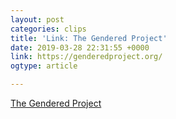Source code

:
 ```yaml
---
layout: post
categories: clips
title: 'Link: The Gendered Project'
date: 2019-03-28 22:31:55 +0000
link: https://genderedproject.org/
ogtype: article

---
```

[The Gendered Project](https://genderedproject.org/ )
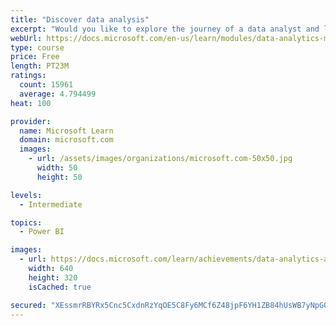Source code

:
 ```yaml
---
title: "Discover data analysis"
excerpt: "Would you like to explore the journey of a data analyst and learn how a data analyst tells a story with data? In this module, you will explore the different roles in data and learn the different tasks of a data analyst."
webUrl: https://docs.microsoft.com/en-us/learn/modules/data-analytics-microsoft/
type: course
price: Free
length: PT23M
ratings:
  count: 15961
  average: 4.794499
heat: 100

provider:
  name: Microsoft Learn
  domain: microsoft.com
  images:
    - url: /assets/images/organizations/microsoft.com-50x50.jpg
      width: 50
      height: 50

levels:
  - Intermediate

topics:
  - Power BI

images:
  - url: https://docs.microsoft.com/learn/achievements/data-analytics-and-microsoft-social.png
    width: 640
    height: 320
    isCached: true

secured: "XEssmrRBYRx5Cnc5CxdnRzYqOE5C8Fy6MCf6Z48jpF6YH1ZB84hUsWB7yNpGOah4dXEqWGNxSZWp4zi6S6btpYocPFjStlKscx8iHpQ8M6vogjpxsWeiSrvFT4fto6qdpLl5TbSu8M17VMzEhA33q5BYcOkD8tHkbX2+QFOdzpYWa48qjuIrqIUuZbZm6itTH08HsIddd/1uDD+VzYQVQT23Zy6MW9/UcxDAydEnbXaJx78EqXfzhkOERUMomqaSXfMAOOXe2B/TTMzQ60TXygHyeiRrwNVZlQMi8uLkaH6UupFdnCtNZw807VyfDxJJvIKjc/nnk8WC/1ZCVBoFXKHcf/5hd/1cy+CY1UevKsjubEIDbrT5VZzEHVu/ewkrOMeyKJqsRV+PflxeMNay4CY8zkEondRX6HCjwOJ/kTC+UtEj3bBsYmfyNoM3T2kN;gOyoVS3d9R8gCyCd7QbHUw=="
---
```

-- THE PROBLEM --
In your copy, repeat the records above exactly and include no images.

-- RESULT FOR THIS TASK --
Source code

:
 ```yaml
---
layout: post
categories: clips
title: 'Link: The Gendered Project'
date: 2019-03-28 22:31:55 +0000
link: https://genderedproject.org/
ogtype: article

---
```

[The Gendered Project](https://genderedproject.org/ )
Source code

:
 ```yaml
---
title: "Discover data analysis"
excerpt: "Would you like to explore the journey of a data analyst and learn how a data analyst tells a story with data? In this module, you will explore the different roles in data and learn the different tasks of a data analyst."
webUrl: https://docs.microsoft.com/en-us/learn/modules/data-analytics-microsoft/
type: course
price: Free
length: PT23M
ratings:
  count: 15961
  average: 4.794499
heat: 100

provider:
  name: Microsoft Learn
  domain: microsoft.com
  images:
    - url: /assets/images/organizations/microsoft.com-50x50.jpg
      width: 50
      height: 50

levels:
  - Intermediate

topics:
  - Power BI

images:
  - url: https://docs.microsoft.com/learn/achievements/data-analytics-and-microsoft-social.png
    width: 640
    height: 320
    isCached: true

secured: "XEssmrRBYRx5Cnc5CxdnRzYqOE5C8Fy6MCf6Z48jpF6YH1ZB84hUsWB7yNpGOah4dXEqWGNxSZWp4zi6S6btpYocPFjStlKscx8iHpQ8M6vogjpxsWeiSrvFT4fto6qdpLl5TbSu8M17VMzEhA33q5BYcOkD8tHkbX2+QFOdzpYWa48qjuIrqIUuZbZm6itTH08HsIddd/1uDD+VzYQVQT23Zy6MW9/UcxDAydEnbXaJx78EqXfzhkOERUMomqaSXfMAOOXe2B/TTMzQ60TXygHyeiRrwNVZlQMi8uLkaH6UupFdnCtNZw807VyfDxJJvIKjc/nnk8WC/1ZCVBoFXKHcf/5hd/1cy+CY1UevKsjubEIDbrT5VZzEHVu/ewkrOMeyKJqsRV+PflxeMNay4CY8zkEondRX6HCjwOJ/kTC+UtEj3bBsYmfyNoM3T2kN;gOyoVS3d9R8gCyCd7QbHUw=="
---
```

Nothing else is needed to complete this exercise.